そんな後ろ向きさが、この脂肪の原因なのだ。
私はリビングを片づけ、ミルクジムのアイコンをクリックしてみたのでした。
【1日目】
ミルクジムのページを開くと、「通常バージョン」「スペシャルバージョン」「練習バージョン」の3パターンの映像があります。
まずは「通常バージョン」から見てみよう。クリック。
「ウェルカーム!!」
「イエーイ! ご存じこのマサと〜ムキムキ楽しんでやってみようよおー!」
この「マサ」なる人物がトレーナーなのね。
ウオーミングアップ、足腰を丈夫にする運動、体を伸ばす運動、腹筋に効く運動、最後に全身運動と続きます。BGMはマサによるリズミカルなラップ。筋トレとダンスの最強タッグで攻めるハイブリッドエクササイズのようですね。
やってみると、ウオーミングアップですでに腕がボキボキ言い出した。
足腰を丈夫にする運動で、今度は軽く目まいがしてきた。ハアハア。私だいじょうぶか。
隣のS志はノリノリである。
「そうさガマンガマン、人生にはガマンも必要ダア!」
「いいじゃない、楽しそうダヨ〜!」
くじけそうな私を意に介さず、どんどん励ましてくるマサ。
マサの後ろでキレよく弾む子どもたち。
そして、「ママ、そうじゃないよ、こうっ」と熱血指導を入れてくるS志。
うう。
しょっぱなからしんどい「フットアップ フミフミ」
終盤から畳みかける「テクテク ランランラ〜ン」
ドカーン!
最後のポーズはもはやヤケクソ。
なぜかS志は、あわてて冷蔵庫へと駆けだしました。
そう、ミルクジムは、牛乳を飲み干したマサのこんなかけ声で終わるのです。
「DRINK UP!!!」
うう、まぶしい。
私は敗北感とともにうなだれたのでした。
【2日目】
夕ごはんのあと、すかさずS志が「あっぷあっぷやろうよ」と誘ってきました。
一旦ランクを落として、練習バージョンで動きをマスターすることに。
練習バージョンは、アドバイスとともに、子どもたちが一緒に練習してくれます。
私がどんなに間違えても、マサ弟子たちは見守ってくれている(気がする)。
はるか高みにいるにも関わらず、おごることなく導いてくれる彼ら。見ているうちに、本気には本気で応えねば、というやる気がわき起こってきました。

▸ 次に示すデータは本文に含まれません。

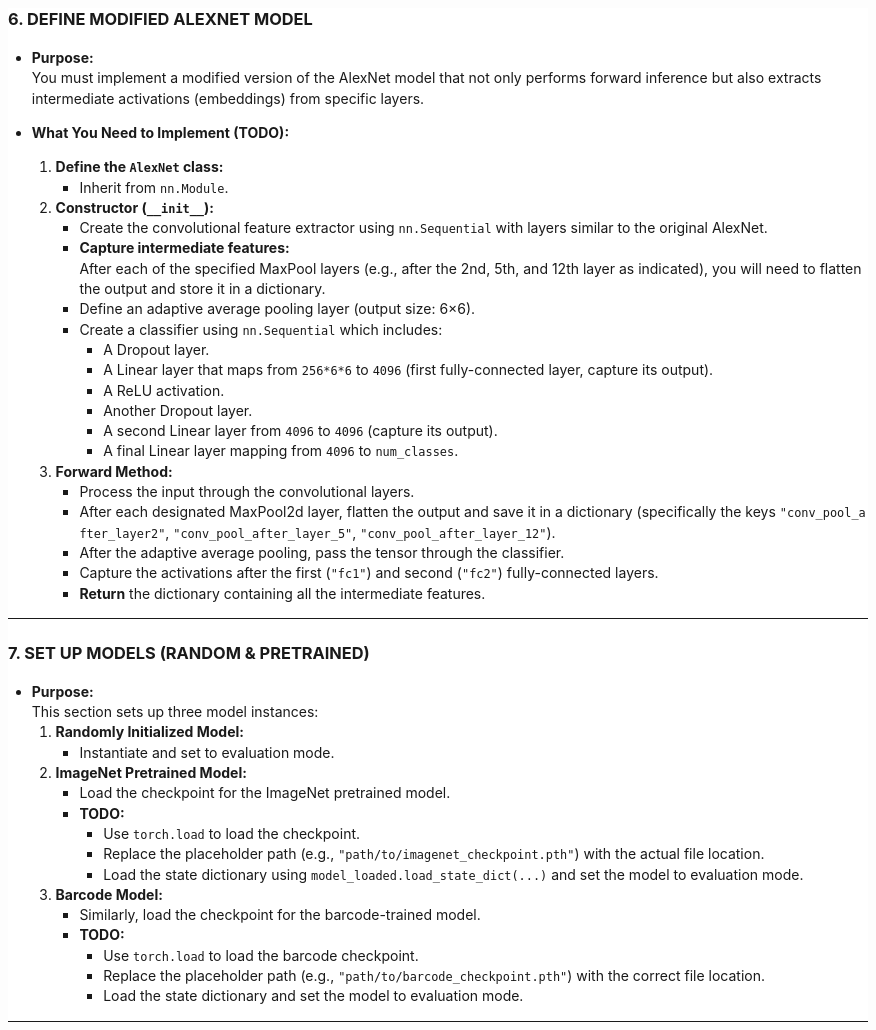 
### 6. DEFINE MODIFIED ALEXNET MODEL

- **Purpose:**  
  You must implement a modified version of the AlexNet model that not only performs forward inference but also extracts intermediate activations (embeddings) from specific layers.
  
- **What You Need to Implement (TODO):**
  1. **Define the `AlexNet` class:**  
     - Inherit from `nn.Module`.
  2. **Constructor (`__init__`):**
     - Create the convolutional feature extractor using `nn.Sequential` with layers similar to the original AlexNet.
     - **Capture intermediate features:**  
       After each of the specified MaxPool layers (e.g., after the 2nd, 5th, and 12th layer as indicated), you will need to flatten the output and store it in a dictionary.
     - Define an adaptive average pooling layer (output size: 6×6).
     - Create a classifier using `nn.Sequential` which includes:
       - A Dropout layer.
       - A Linear layer that maps from `256*6*6` to `4096` (first fully-connected layer, capture its output).
       - A ReLU activation.
       - Another Dropout layer.
       - A second Linear layer from `4096` to `4096` (capture its output).
       - A final Linear layer mapping from `4096` to `num_classes`.
  3. **Forward Method:**
     - Process the input through the convolutional layers.
     - After each designated MaxPool2d layer, flatten the output and save it in a dictionary (specifically the keys `"conv_pool_after_layer2"`, `"conv_pool_after_layer_5"`, `"conv_pool_after_layer_12"`).
     - After the adaptive average pooling, pass the tensor through the classifier.
     - Capture the activations after the first (`"fc1"`) and second (`"fc2"`) fully-connected layers.
     - **Return** the dictionary containing all the intermediate features.

---

### 7. SET UP MODELS (RANDOM & PRETRAINED)

- **Purpose:**  
  This section sets up three model instances:
  1. **Randomly Initialized Model:**  
     - Instantiate and set to evaluation mode.
  2. **ImageNet Pretrained Model:**  
     - Load the checkpoint for the ImageNet pretrained model.
     - **TODO:**  
       - Use `torch.load` to load the checkpoint.
       - Replace the placeholder path (e.g., `"path/to/imagenet_checkpoint.pth"`) with the actual file location.
       - Load the state dictionary using `model_loaded.load_state_dict(...)` and set the model to evaluation mode.
  3. **Barcode Model:**  
     - Similarly, load the checkpoint for the barcode-trained model.
     - **TODO:**  
       - Use `torch.load` to load the barcode checkpoint.
       - Replace the placeholder path (e.g., `"path/to/barcode_checkpoint.pth"`) with the correct file location.
       - Load the state dictionary and set the model to evaluation mode.

---
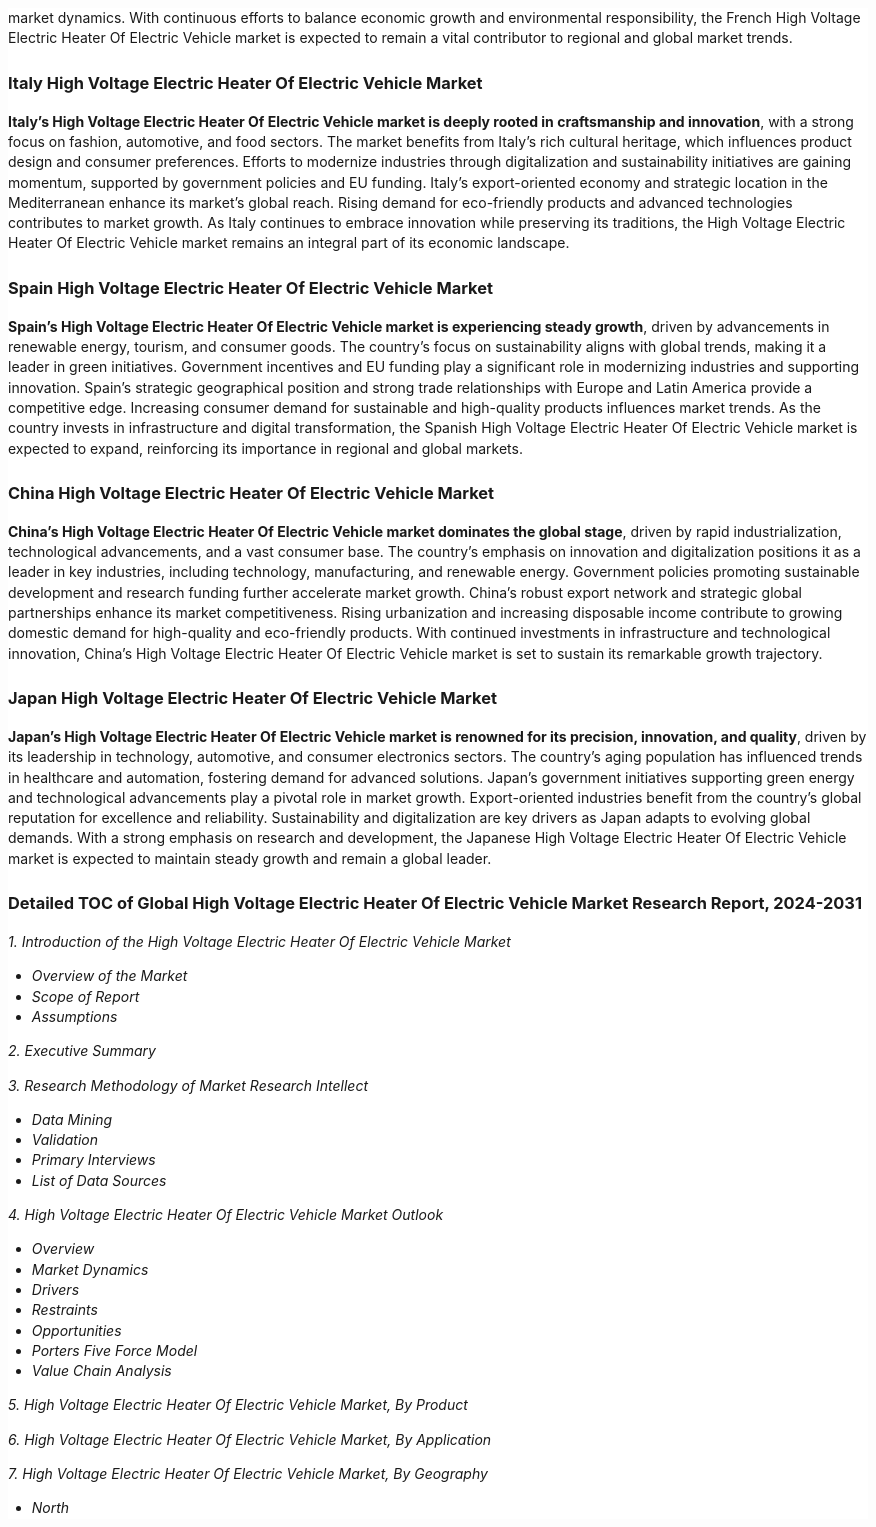 market dynamics. With continuous efforts to balance economic growth and environmental responsibility, the French High Voltage Electric Heater Of Electric Vehicle market is expected to remain a vital contributor to regional and global market trends.</p><h3><strong>Italy High Voltage Electric Heater Of Electric Vehicle Market</strong></h3><p><strong>Italy&rsquo;s High Voltage Electric Heater Of Electric Vehicle market is deeply rooted in craftsmanship and innovation</strong>, with a strong focus on fashion, automotive, and food sectors. The market benefits from Italy&rsquo;s rich cultural heritage, which influences product design and consumer preferences. Efforts to modernize industries through digitalization and sustainability initiatives are gaining momentum, supported by government policies and EU funding. Italy&rsquo;s export-oriented economy and strategic location in the Mediterranean enhance its market&rsquo;s global reach. Rising demand for eco-friendly products and advanced technologies contributes to market growth. As Italy continues to embrace innovation while preserving its traditions, the High Voltage Electric Heater Of Electric Vehicle market remains an integral part of its economic landscape.</p><h3><strong>Spain High Voltage Electric Heater Of Electric Vehicle Market</strong></h3><p><strong>Spain&rsquo;s High Voltage Electric Heater Of Electric Vehicle market is experiencing steady growth</strong>, driven by advancements in renewable energy, tourism, and consumer goods. The country&rsquo;s focus on sustainability aligns with global trends, making it a leader in green initiatives. Government incentives and EU funding play a significant role in modernizing industries and supporting innovation. Spain&rsquo;s strategic geographical position and strong trade relationships with Europe and Latin America provide a competitive edge. Increasing consumer demand for sustainable and high-quality products influences market trends. As the country invests in infrastructure and digital transformation, the Spanish High Voltage Electric Heater Of Electric Vehicle market is expected to expand, reinforcing its importance in regional and global markets.</p><h3><strong>China High Voltage Electric Heater Of Electric Vehicle Market</strong></h3><p><strong>China&rsquo;s High Voltage Electric Heater Of Electric Vehicle market dominates the global stage</strong>, driven by rapid industrialization, technological advancements, and a vast consumer base. The country&rsquo;s emphasis on innovation and digitalization positions it as a leader in key industries, including technology, manufacturing, and renewable energy. Government policies promoting sustainable development and research funding further accelerate market growth. China&rsquo;s robust export network and strategic global partnerships enhance its market competitiveness. Rising urbanization and increasing disposable income contribute to growing domestic demand for high-quality and eco-friendly products. With continued investments in infrastructure and technological innovation, China&rsquo;s High Voltage Electric Heater Of Electric Vehicle market is set to sustain its remarkable growth trajectory.</p><h3><strong>Japan High Voltage Electric Heater Of Electric Vehicle Market</strong></h3><p><strong>Japan&rsquo;s High Voltage Electric Heater Of Electric Vehicle market is renowned for its precision, innovation, and quality</strong>, driven by its leadership in technology, automotive, and consumer electronics sectors. The country&rsquo;s aging population has influenced trends in healthcare and automation, fostering demand for advanced solutions. Japan&rsquo;s government initiatives supporting green energy and technological advancements play a pivotal role in market growth. Export-oriented industries benefit from the country&rsquo;s global reputation for excellence and reliability. Sustainability and digitalization are key drivers as Japan adapts to evolving global demands. With a strong emphasis on research and development, the Japanese High Voltage Electric Heater Of Electric Vehicle market is expected to maintain steady growth and remain a global leader.</p><h3><span class="">Detailed TOC of Global High Voltage Electric Heater Of Electric Vehicle Market Research Report, 2024-2031</span></h3><p><em><span class="font-[700]">1. Introduction of the High Voltage Electric Heater Of Electric Vehicle Market</span></em></p><ul><li><em><span class="">Overview of the Market</span></em></li><li><em><span class="">Scope of Report</span></em></li><li><em><span class="">Assumptions</span></em></li></ul><p><em><span class="font-[700]">2. Executive Summary</span></em></p><p><em><span class="font-[700]">3. Research Methodology of Market Research Intellect</span></em></p><ul><li><em><span class="">Data Mining</span></em></li><li><em><span class="">Validation</span></em></li><li><em><span class="">Primary Interviews</span></em></li><li><em><span class="">List of Data Sources</span></em></li></ul><p><em><span class="font-[700]">4. High Voltage Electric Heater Of Electric Vehicle Market Outlook</span></em></p><ul><li><em><span class="">Overview</span></em></li><li><em><span class="">Market Dynamics</span></em></li><li><em><span class="">Drivers</span></em></li><li><em><span class="">Restraints</span></em></li><li><em><span class="">Opportunities</span></em></li><li><em><span class="">Porters Five Force Model</span></em></li><li><em><span class="">Value Chain Analysis</span></em></li></ul><p><em><span class="font-[700]">5. High Voltage Electric Heater Of Electric Vehicle Market, By Product</span></em></p><p><em><span class="font-[700]">6. High Voltage Electric Heater Of Electric Vehicle Market, By Application</span></em></p><p><em><span class="font-[700]">7. High Voltage Electric Heater Of Electric Vehicle Market, By Geography</span></em></p><ul><li><em><span class="">North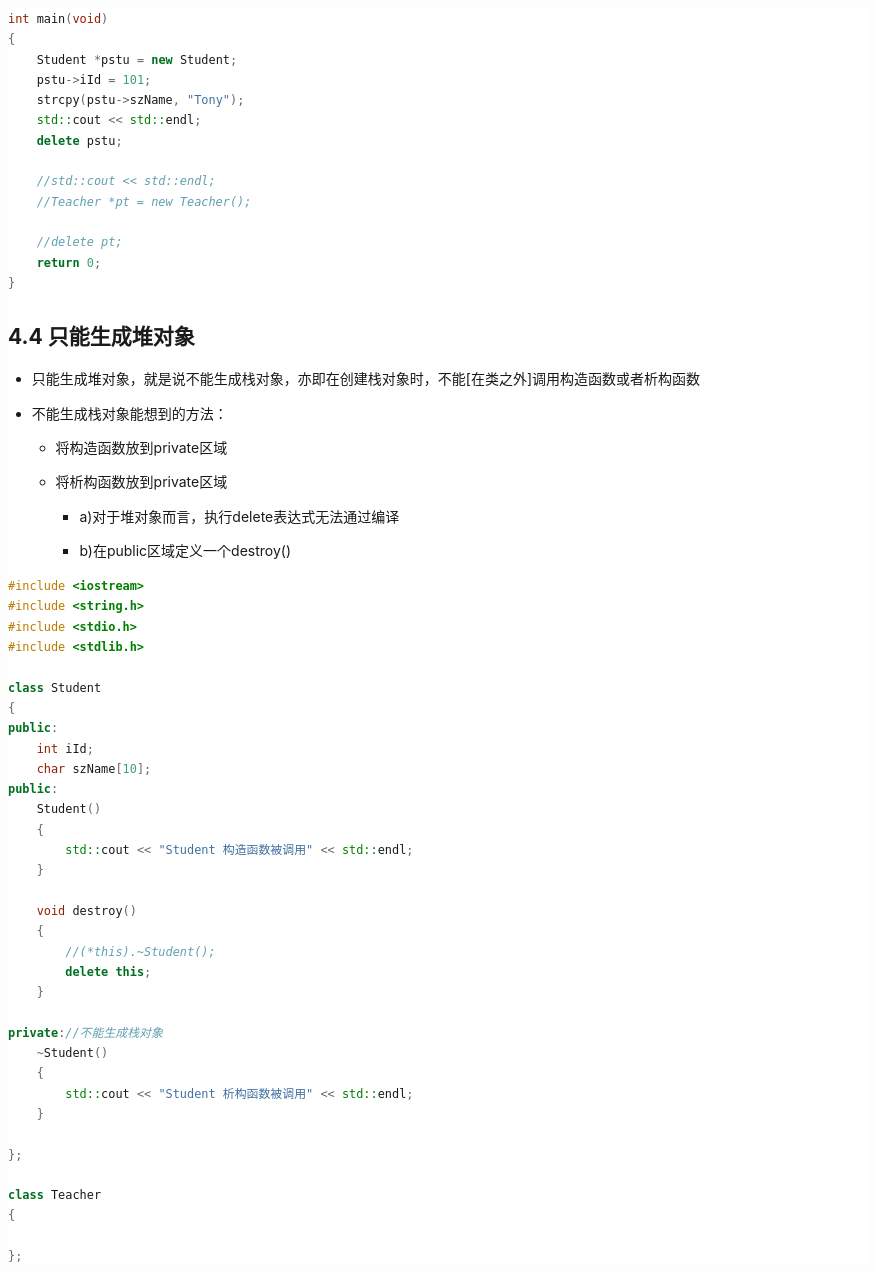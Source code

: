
 ```cpp
int main(void)
{
    Student *pstu = new Student;
    pstu->iId = 101;
    strcpy(pstu->szName, "Tony");
    std::cout << std::endl;
    delete pstu;

    //std::cout << std::endl;
    //Teacher *pt = new Teacher();

    //delete pt;
    return 0;
}
```

## 4.4 只能生成堆对象

- 只能生成堆对象，就是说不能生成栈对象，亦即在创建栈对象时，不能[在类之外]调用构造函数或者析构函数

- 不能生成栈对象能想到的方法：

  - 将构造函数放到private区域

  - 将析构函数放到private区域

    - a)对于堆对象而言，执行delete表达式无法通过编译

    - b)在public区域定义一个destroy()

```cpp
#include <iostream>
#include <string.h>
#include <stdio.h>
#include <stdlib.h>

class Student
{
public:
    int iId;
    char szName[10];
public:
    Student()
    {
        std::cout << "Student 构造函数被调用" << std::endl;
    }

    void destroy()
    {
        //(*this).~Student();
        delete this;
    }

private://不能生成栈对象
    ~Student()
    {
        std::cout << "Student 析构函数被调用" << std::endl;
    }

};

class Teacher
{

};

```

そういえば、最近ジムに通って7キロ痩せた先輩が、「運動を続けるコツは、引っぱってくれる誰かと一緒にやること」と言っていました。彼女はジムのトレーナーさんの存在が大きかったとか。「喜ばせたい」「ついていきたい」などの相手への気持ちが、継続につながるんだそう。
子どもと一緒にできるミルクジムも、同じような効果があるのかもしれないな。
子どもらの元気に引っぱられ、この日は練習バージョン3セットクリア。
【3日目】
「通常バージョン」リベンジです。
ラストの「DRINK UP!」をマサと一緒にキメるべく、牛乳をしっかりスタンバイ。
「ママ、やるよ」
「よし、今日は間違えないよ」
S志と私のテンションが、3日目にして歩調を揃えたのであります。
キメッ!
キメッ!
ムキッ!
そりゃっ!(S志撮影)
※あらためて見るとひどくかっこ悪い
「どりんかーっぷッ!!」
前日の練習のおかげか、リズムに乗ってバッチリ動けるように。
慣れると、やたらに疲れなくなるものですねえ。
手足の筋肉もしっかり使った感じがあって、気分がいいです。
これ以来、S志は牛乳を飲むと「どりんかっぷ!」が決めセリフ(ちょっと前は「ん〜このさけがうまい」だった)。そして、
「マサってさ〜、げんたろうににてるとおもう」
げんたろうとは、仮面ライダーフォーゼの主人公「如月弦太朗」。マサの輝きは、S志のなかで、子ども界でもっとも旬のヒーローと肩を並べたのでした。
今、私は決意しています。
「これで、痩せよう!」
S志のテンションが続く限り、明日からも毎日ミルクジムをやることになる。
仮面ライダー並みのテンションであれば、3カ月はもつ。
3カ月続けたら、私の脂肪もちょっとは減るかもしれません。